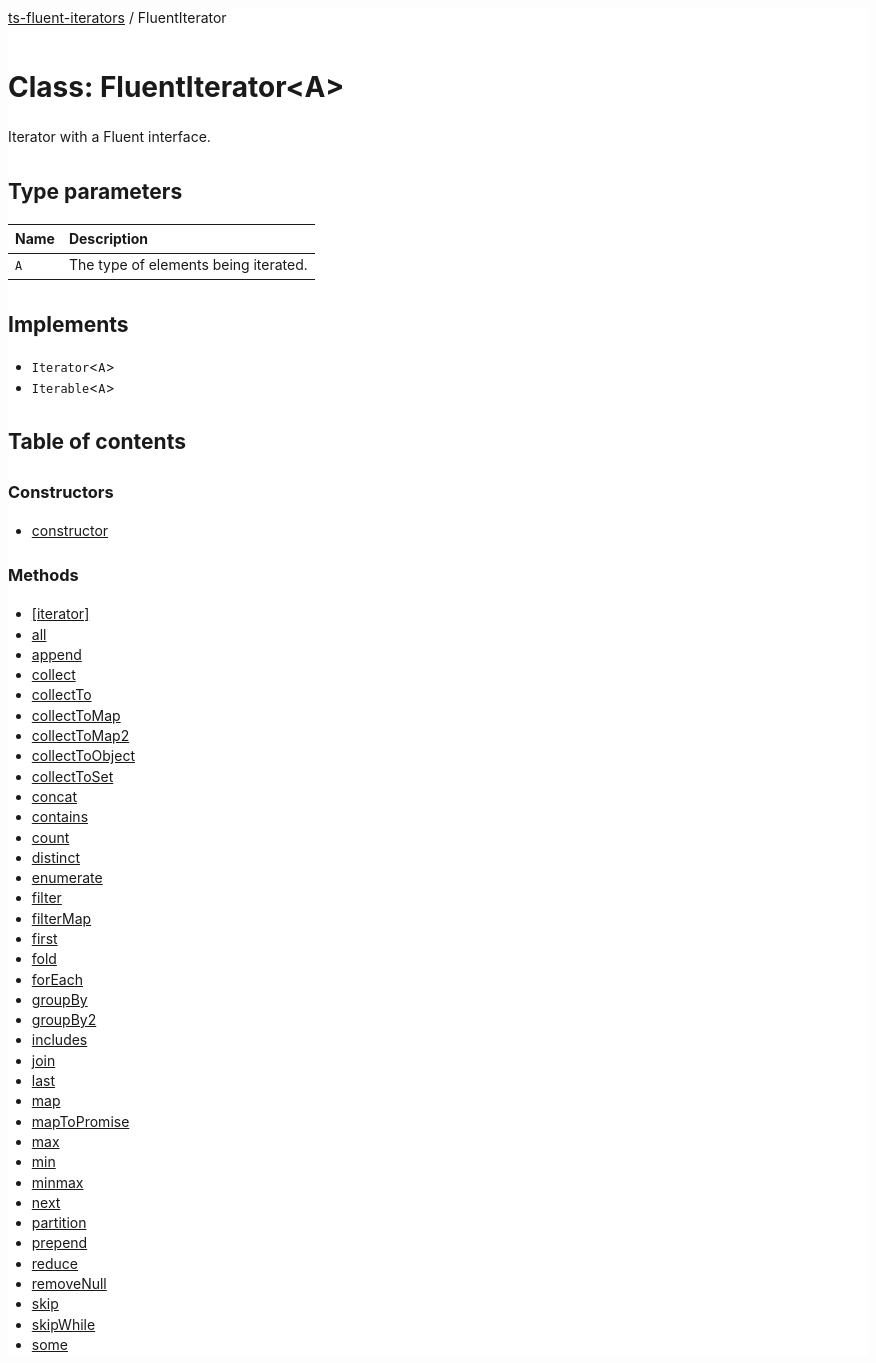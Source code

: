[ts-fluent-iterators](../README.md) / FluentIterator

# Class: FluentIterator\<A\>

Iterator with a Fluent interface.

## Type parameters

| Name | Description                          |
| :--- | :----------------------------------- |
| `A`  | The type of elements being iterated. |

## Implements

- `Iterator`\<`A`\>
- `Iterable`\<`A`\>

## Table of contents

### Constructors

- [constructor](FluentIterator.md#constructor)

### Methods

- [[iterator]](FluentIterator.md#[iterator])
- [all](FluentIterator.md#all)
- [append](FluentIterator.md#append)
- [collect](FluentIterator.md#collect)
- [collectTo](FluentIterator.md#collectto)
- [collectToMap](FluentIterator.md#collecttomap)
- [collectToMap2](FluentIterator.md#collecttomap2)
- [collectToObject](FluentIterator.md#collecttoobject)
- [collectToSet](FluentIterator.md#collecttoset)
- [concat](FluentIterator.md#concat)
- [contains](FluentIterator.md#contains)
- [count](FluentIterator.md#count)
- [distinct](FluentIterator.md#distinct)
- [enumerate](FluentIterator.md#enumerate)
- [filter](FluentIterator.md#filter)
- [filterMap](FluentIterator.md#filtermap)
- [first](FluentIterator.md#first)
- [fold](FluentIterator.md#fold)
- [forEach](FluentIterator.md#foreach)
- [groupBy](FluentIterator.md#groupby)
- [groupBy2](FluentIterator.md#groupby2)
- [includes](FluentIterator.md#includes)
- [join](FluentIterator.md#join)
- [last](FluentIterator.md#last)
- [map](FluentIterator.md#map)
- [mapToPromise](FluentIterator.md#maptopromise)
- [max](FluentIterator.md#max)
- [min](FluentIterator.md#min)
- [minmax](FluentIterator.md#minmax)
- [next](FluentIterator.md#next)
- [partition](FluentIterator.md#partition)
- [prepend](FluentIterator.md#prepend)
- [reduce](FluentIterator.md#reduce)
- [removeNull](FluentIterator.md#removenull)
- [skip](FluentIterator.md#skip)
- [skipWhile](FluentIterator.md#skipwhile)
- [some](FluentIterator.md#some)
--- --- ---
Brief
Nothing should appear in the reply except the lines from the start of the listing above through the line with "- [enumerate](FluentIterator.md#enumerate)", repeated exactly and free of pictures.

Reply to the task
Source code

:[ts-fluent-iterators](../README.md) / FluentIterator

# Class: FluentIterator\<A\>

Iterator with a Fluent interface.

## Type parameters

| Name | Description                          |
| :--- | :----------------------------------- |
| `A`  | The type of elements being iterated. |

## Implements

- `Iterator`\<`A`\>
- `Iterable`\<`A`\>

## Table of contents

### Constructors

- [constructor](FluentIterator.md#constructor)

### Methods

- [[iterator]](FluentIterator.md#[iterator])
- [all](FluentIterator.md#all)
- [append](FluentIterator.md#append)
- [collect](FluentIterator.md#collect)
- [collectTo](FluentIterator.md#collectto)
- [collectToMap](FluentIterator.md#collecttomap)
- [collectToMap2](FluentIterator.md#collecttomap2)
- [collectToObject](FluentIterator.md#collecttoobject)
- [collectToSet](FluentIterator.md#collecttoset)
- [concat](FluentIterator.md#concat)
- [contains](FluentIterator.md#contains)
- [count](FluentIterator.md#count)
- [distinct](FluentIterator.md#distinct)
- [enumerate](FluentIterator.md#enumerate)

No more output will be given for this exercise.